David Rosen
Speed signs, alerting drivers to their speed went up on 35th Ave. S.W. following the traffic death of James St. Clair who was struck by a car on Dec. 30. Now Mayor Murray and Councilmember Rasmussen have added 35th Ave. S.W. to a list of roadways in need of critical safety improvements.

Mayor and City Council move to enhance safety on 35th Avenue S.W.

35th joins SW Roxbury Street and other roads in traffic safety corridor program

After a wave of public concern, demonstrations and meetings following the death of James St.
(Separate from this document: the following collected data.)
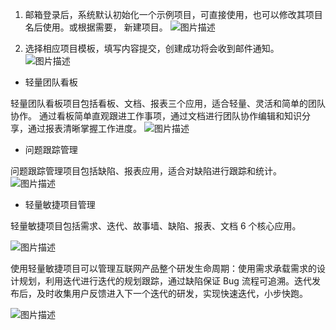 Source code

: 1. 邮箱登录后，系统默认初始化一个示例项目，可直接使用，也可以修改其项目名后使用。或根据需要， 新建项目。
![图片描述](http://imgcache.tcecqpoc.fsphere.cn/image/mc.qcloudimg.com/static/img/632c9ad7db4071362673a5a2df07ead6/image.jpg)

2. 选择相应项目模板，填写内容提交，创建成功将会收到邮件通知。
![图片描述](http://imgcache.tcecqpoc.fsphere.cn/image/mc.qcloudimg.com/static/img/5a8fb5f6a24d5bfb6b96a6ed6c1bb5d2/image.png)


- 轻量团队看板

轻量团队看板项目包括看板、文档、报表三个应用，适合轻量、灵活和简单的团队协作。 
通过看板简单直观跟进工作事项，通过文档进行团队协作编辑和知识分享，通过报表清晰掌握工作进度。
![图片描述](http://imgcache.tcecqpoc.fsphere.cn/image/mc.qcloudimg.com/static/img/2fb65692fba50cd2fe430acc4a7772e6/image.png)


- 问题跟踪管理

问题跟踪管理项目包括缺陷、报表应用，适合对缺陷进行跟踪和统计。
![图片描述](http://imgcache.tcecqpoc.fsphere.cn/image/mc.qcloudimg.com/static/img/42ea074a6c51be94e161c72225b5bfa6/image.png)

- 轻量敏捷项目管理

轻量敏捷项目包括需求、迭代、故事墙、缺陷、报表、文档 6 个核心应用。

![图片描述](http://imgcache.tcecqpoc.fsphere.cn/image/mc.qcloudimg.com/static/img/4d1d5ac3ba3697082c5a2b01437dbcb1/image.png)

使用轻量敏捷项目可以管理互联网产品整个研发生命周期：使用需求承载需求的设计规划，利用迭代进行迭代的规划跟踪，通过缺陷保证 Bug 流程可追溯。迭代发布后，及时收集用户反馈进入下一个迭代的研发，实现快速迭代，小步快跑。 

![图片描述](http://imgcache.tcecqpoc.fsphere.cn/image/mc.qcloudimg.com/static/img/292ee5d3aa288a9223e8c56999f8bf15/image.png) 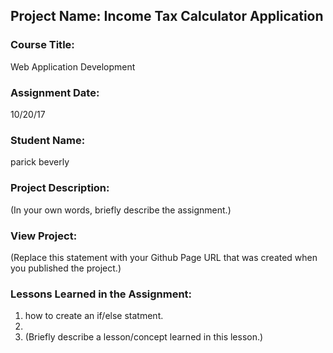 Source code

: ## Project Name:  Income Tax Calculator Application

### Course Title:
Web Application Development

### Assignment Date:  
10/20/17

### Student Name:  
parick beverly

### Project Description:
(In your own words, briefly describe the assignment.)

### View Project:
(Replace this statement with your Github Page URL that was created when you 
 published the project.)

### Lessons Learned in the Assignment:
1. how to create an if/else statment.
2. 
3. (Briefly describe a lesson/concept learned in this lesson.)

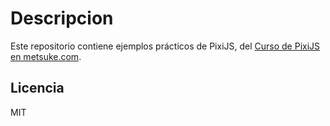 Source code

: # Descripcion

Este repositorio contiene ejemplos prácticos de PixiJS, del [Curso de PixiJS en metsuke.com](https://www.metsuke.com/publicbrain/curso-de-pixijs-⚫①.html).

## Licencia

MIT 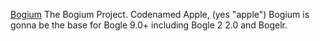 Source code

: [Bogium](https://postimg.cc/Lg45Pp5f)
    The Bogium Project. Codenamed Apple, (yes "apple")
Bogium is gonna be the base for Bogle 9.0+ including Bogle 2 2.0 and Bogelr.
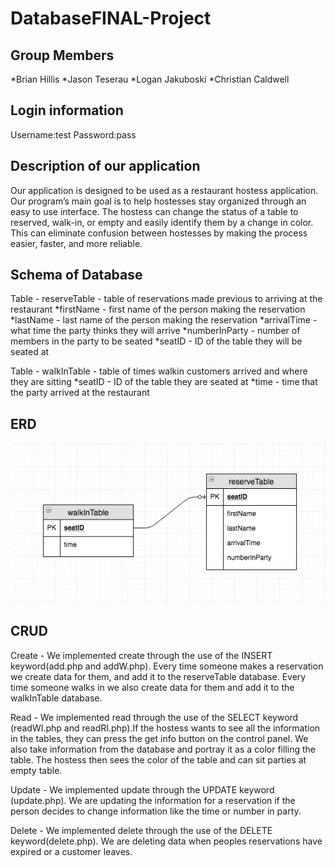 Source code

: # DatabaseFINAL-Project
## Group Members
*Brian Hillis
*Jason Teserau
*Logan Jakuboski
*Christian Caldwell

## Login information
Username:test
Password:pass

## Description of our application
Our application is designed to be used as a restaurant hostess application. Our program’s main goal is to help hostesses stay organized through an easy to use interface. The hostess can change the status of a table to reserved, walk-in, or empty and easily identify them by a change in color. This can eliminate confusion between hostesses by making the process easier, faster, and more reliable. 

## Schema of Database
Table - reserveTable - table of reservations made previous to arriving at the restaurant
*firstName - first name of the person making the reservation
*lastName - last name of the person making the reservation
*arrivalTime - what time the party thinks they will arrive
*numberInParty - number of members in the party to be seated
*seatID - ID of the table they will be seated at 

Table - walkInTable - table of times walkin customers arrived and where they are sitting
*seatID - ID of the table they are seated at
*time - time that the party arrived at the restaurant 

## ERD 
![alt text](https://github.com/segFaultCity/Database-Final/blob/master/Screen%20Shot%202018-05-03%20at%2012.17.44%20PM.png "ERD")

## CRUD
Create - We implemented create through the use of the INSERT keyword(add.php and addW.php). Every time someone makes a reservation we create data for them, and add it to the reserveTable database. Every time someone walks in we also create data for them and add it to the walkInTable database. 

Read -  We implemented read through the use of the SELECT keyword (readWI.php and readRI.php).If the hostess wants to see all the information in the tables, they can press the get info button on the control panel. We also take information from the database and portray it as a color filling the table. The hostess then sees the color of the table and can sit parties at empty table. 

Update - We implemented update through the UPDATE keyword (update.php). We are updating the information for a reservation if the person decides to change information like the time or number in party.

Delete - We implemented delete through the use of the DELETE keyword(delete.php). We are deleting data when peoples reservations have expired or a customer leaves.



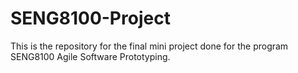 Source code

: # SENG8100-Project
This is the repository for the final mini project done for the program SENG8100 Agile Software Prototyping.
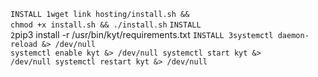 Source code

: <code>INSTALL 1</code><code>wget link hosting/install.sh && chmod +x install.sh && ./install.sh</code>
<code>INSTALL 2</code>pip3 install -r /usr/bin/kyt/requirements.txt</code>
<code>INSTALL 3</code><code>systemctl daemon-reload &> /dev/null
systemctl enable kyt &> /dev/null
systemctl start kyt &> /dev/null
systemctl restart kyt &> /dev/null</code>
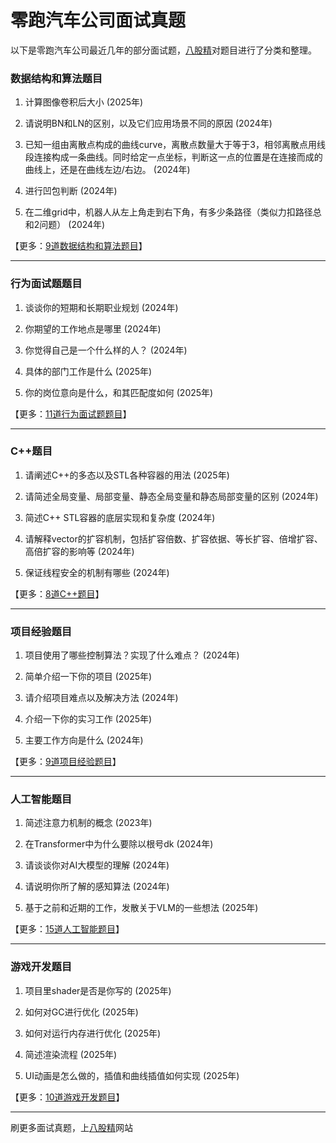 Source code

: # 零跑汽车公司面试真题

以下是零跑汽车公司最近几年的部分面试题，[八股精](https://www.bagujing.com)对题目进行了分类和整理。

### 数据结构和算法题目

1. 计算图像卷积后大小 (2025年) 

2. 请说明BN和LN的区别，以及它们应用场景不同的原因 (2024年) 

3. 已知一组由离散点构成的曲线curve，离散点数量大于等于3，相邻离散点用线段连接构成一条曲线。同时给定一点坐标，判断这一点的位置是在连接而成的曲线上，还是在曲线左边/右边。 (2024年) 

4. 进行凹包判断 (2024年) 

5. 在二维grid中，机器人从左上角走到右下角，有多少条路径（类似力扣路径总和2问题） (2024年) 

【更多：[9道数据结构和算法题目](https://www.bagujing.com/companies)】


---

### 行为面试题题目

1. 谈谈你的短期和长期职业规划 (2024年) 

2. 你期望的工作地点是哪里 (2024年) 

3. 你觉得自己是一个什么样的人？ (2024年) 

4. 具体的部门工作是什么 (2025年) 

5. 你的岗位意向是什么，和其匹配度如何 (2025年) 

【更多：[11道行为面试题题目](https://www.bagujing.com/companies)】


---

### C++题目

1. 请阐述C++的多态以及STL各种容器的用法 (2025年) 

2. 请简述全局变量、局部变量、静态全局变量和静态局部变量的区别 (2024年) 

3. 简述C++ STL容器的底层实现和复杂度 (2024年) 

4. 请解释vector的扩容机制，包括扩容倍数、扩容依据、等长扩容、倍增扩容、高倍扩容的影响等 (2024年) 

5. 保证线程安全的机制有哪些 (2024年) 

【更多：[8道C++题目](https://www.bagujing.com/companies)】


---

### 项目经验题目

1. 项目使用了哪些控制算法？实现了什么难点？ (2024年) 

2. 简单介绍一下你的项目 (2025年) 

3. 请介绍项目难点以及解决方法 (2024年) 

4. 介绍一下你的实习工作 (2025年) 

5. 主要工作方向是什么 (2024年) 

【更多：[9道项目经验题目](https://www.bagujing.com/companies)】


---

### 人工智能题目

1. 简述注意力机制的概念 (2023年) 

2. 在Transformer中为什么要除以根号dk (2024年) 

3. 请谈谈你对AI大模型的理解 (2024年) 

4. 请说明你所了解的感知算法 (2024年) 

5. 基于之前和近期的工作，发散关于VLM的一些想法 (2025年) 

【更多：[15道人工智能题目](https://www.bagujing.com/companies)】


---

### 游戏开发题目

1. 项目里shader是否是你写的 (2025年) 

2. 如何对GC进行优化 (2025年) 

3. 如何对运行内存进行优化 (2025年) 

4. 简述渲染流程 (2025年) 

5. UI动画是怎么做的，插值和曲线插值如何实现 (2025年) 

【更多：[10道游戏开发题目](https://www.bagujing.com/companies)】


---

刷更多面试真题，上[八股精](https://www.bagujing.com)网站
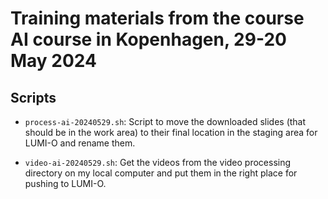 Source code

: # Training materials from the course AI course in Kopenhagen, 29-20 May 2024

## Scripts

-   `process-ai-20240529.sh`: Script to move the downloaded slides (that should be in the work
    area) to their final location in the staging area for LUMI-O and rename them.

-   `video-ai-20240529.sh`: Get the videos from the video processing directory on my local
    computer and put them in the right place for pushing to LUMI-O.
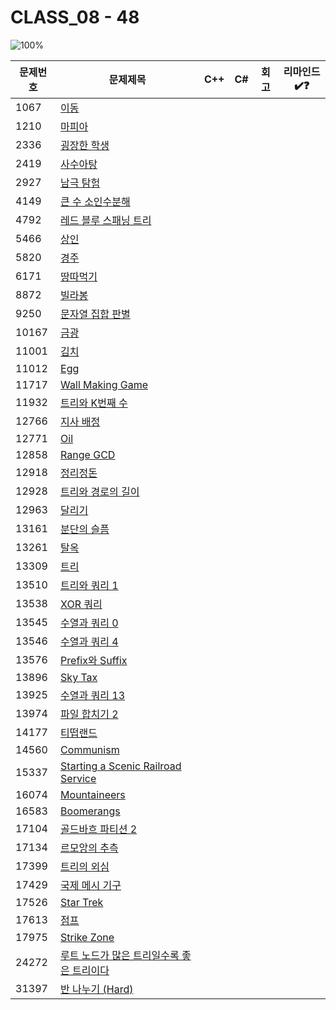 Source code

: # CLASS_08 - 48

![100%](https://progress-bar.xyz/0/?scale=48&title=progress&width=500&color=babaca&suffix=/48)

| 문제번호 | 문제제목                                                          | C++ | C#  | 회고 | 리마인드✔️❓ |
| -------- | ----------------------------------------------------------------- | --- | --- | ---- | -------- |
| 1067     | [이동](https://boj.kr/1067)                                       |     |     |      |          |
| 1210     | [마피아](https://boj.kr/1210)                                     |     |     |      |          |
| 2336     | [굉장한 학생](https://boj.kr/2336)                                |     |     |      |          |
| 2419     | [사수아탕](https://boj.kr/2419)                                   |     |     |      |          |
| 2927     | [남극 탐험](https://boj.kr/2927)                                  |     |     |      |          |
| 4149     | [큰 수 소인수분해](https://boj.kr/4149)                           |     |     |      |          |
| 4792     | [레드 블루 스패닝 트리](https://boj.kr/4792)                      |     |     |      |          |
| 5466     | [상인](https://boj.kr/5466)                                       |     |     |      |          |
| 5820     | [경주](https://boj.kr/5820)                                       |     |     |      |          |
| 6171     | [땅따먹기](https://boj.kr/6171)                                   |     |     |      |          |
| 8872     | [빌라봉](https://boj.kr/8872)                                     |     |     |      |          |
| 9250     | [문자열 집합 판별](https://boj.kr/9250)                           |     |     |      |          |
| 10167    | [금광](https://boj.kr/10167)                                      |     |     |      |          |
| 11001    | [김치](https://boj.kr/11001)                                      |     |     |      |          |
| 11012    | [Egg](https://boj.kr/11012)                                       |     |     |      |          |
| 11717    | [Wall Making Game](https://boj.kr/11717)                          |     |     |      |          |
| 11932    | [트리와 K번째 수](https://boj.kr/11932)                           |     |     |      |          |
| 12766    | [지사 배정](https://boj.kr/12766)                                 |     |     |      |          |
| 12771    | [Oil](https://boj.kr/12771)                                       |     |     |      |          |
| 12858    | [Range GCD](https://boj.kr/12858)                                 |     |     |      |          |
| 12918    | [정리정돈](https://boj.kr/12918)                                  |     |     |      |          |
| 12928    | [트리와 경로의 길이](https://boj.kr/12928)                        |     |     |      |          |
| 12963    | [달리기](https://boj.kr/12963)                                    |     |     |      |          |
| 13161    | [분단의 슬픔](https://boj.kr/13161)                               |     |     |      |          |
| 13261    | [탈옥](https://boj.kr/13261)                                      |     |     |      |          |
| 13309    | [트리](https://boj.kr/13309)                                      |     |     |      |          |
| 13510    | [트리와 쿼리 1](https://boj.kr/13510)                             |     |     |      |          |
| 13538    | [XOR 쿼리](https://boj.kr/13538)                                  |     |     |      |          |
| 13545    | [수열과 쿼리 0](https://boj.kr/13545)                             |     |     |      |          |
| 13546    | [수열과 쿼리 4](https://boj.kr/13546)                             |     |     |      |          |
| 13576    | [Prefix와 Suffix](https://boj.kr/13576)                           |     |     |      |          |
| 13896    | [Sky Tax](https://boj.kr/13896)                                   |     |     |      |          |
| 13925    | [수열과 쿼리 13](https://boj.kr/13925)                            |     |     |      |          |
| 13974    | [파일 합치기 2](https://boj.kr/13974)                             |     |     |      |          |
| 14177    | [티떱랜드](https://boj.kr/14177)                                  |     |     |      |          |
| 14560    | [Communism](https://boj.kr/14560)                                 |     |     |      |          |
| 15337    | [Starting a Scenic Railroad Service](https://boj.kr/15337)        |     |     |      |          |
| 16074    | [Mountaineers](https://boj.kr/16074)                              |     |     |      |          |
| 16583    | [Boomerangs](https://boj.kr/16583)                                |     |     |      |          |
| 17104    | [골드바흐 파티션 2](https://boj.kr/17104)                         |     |     |      |          |
| 17134    | [르모앙의 추측](https://boj.kr/17134)                             |     |     |      |          |
| 17399    | [트리의 외심](https://boj.kr/17399)                               |     |     |      |          |
| 17429    | [국제 메시 기구](https://boj.kr/17429)                            |     |     |      |          |
| 17526    | [Star Trek](https://boj.kr/17526)                                 |     |     |      |          |
| 17613    | [점프](https://boj.kr/17613)                                      |     |     |      |          |
| 17975    | [Strike Zone](https://boj.kr/17975)                               |     |     |      |          |
| 24272    | [루트 노드가 많은 트리일수록 좋은 트리이다](https://boj.kr/24272) |     |     |      |          |
| 31397    | [반 나누기 (Hard)](https://boj.kr/31397)                          |     |     |      |          |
Clair on Dec. 30, Mayor Ed Murray and Seattle City Councilmember Tom Rasmussen announced that the City will launch a multi-year traffic safety corridor project for 35th Avenue S.W. The mayor and councilmember both committed to improving safety for all users on streets like 35th Avenue S.W. by reducing speeding and collisions.

In a press release they explained:

“Reducing speeds is the single most effective way to decrease collisions and prevent future tragedies on Seattle’s streets,” said Mayor Murray. “Through thoughtful traffic safety corridor work we can help make 35th Avenue SW safer for everyone.”

With safety projects already underway for Lake City Way and S.W. Roxbury Street, the Seattle Department of Transportation (SDOT) will launch a 35th Avenue SW Corridor Safety Project in fall 2014 to help enhance safety. The project will focus on the three mile segment between Fauntleroy Way SW and SW Roxbury Street. Early implementation efforts will begin in March 2014 and will include pedestrian focused education, especially for older residents, and enforcement targeting speeding, distraction and failure to yield.

“Continuing our efforts to improve safety on the 35th Ave SW corridor is important,” said Councilmember Rasmussen. “A traffic safety corridor study will engage the community and help build on the improvements made in the past several years.”

Traffic safety corridor projects address roadway safety through data-driven engineering, enforcement and education efforts that reduce speeding and collisions while improving pedestrian crossings. These projects are guided by an extensive SDOT public outreach effort where the department shares traffic data and reviews recommendations from modal plans with the community. SDOT then works collaboratively to develop solutions, identify priorities and establish a timeline to implement short and long term improvements.

Potential engineering measures to be considered during this process would include traffic signal installation and enhancements, channelization modifications, pavement repair, arterial traffic calming, lighting and pedestrian crossing improvements.

Previous corridor safety projects in Seattle have achieved significant safety enhancements. The Aurora Traffic Safety Project (2009-2011) reduced fatal and serious collisions by 28 percent and total collisions by 21 percent. In spite of an increase in traffic volumes, the Fauntleroy Way SW Project (2009) reduced injury collisions by 73 percent.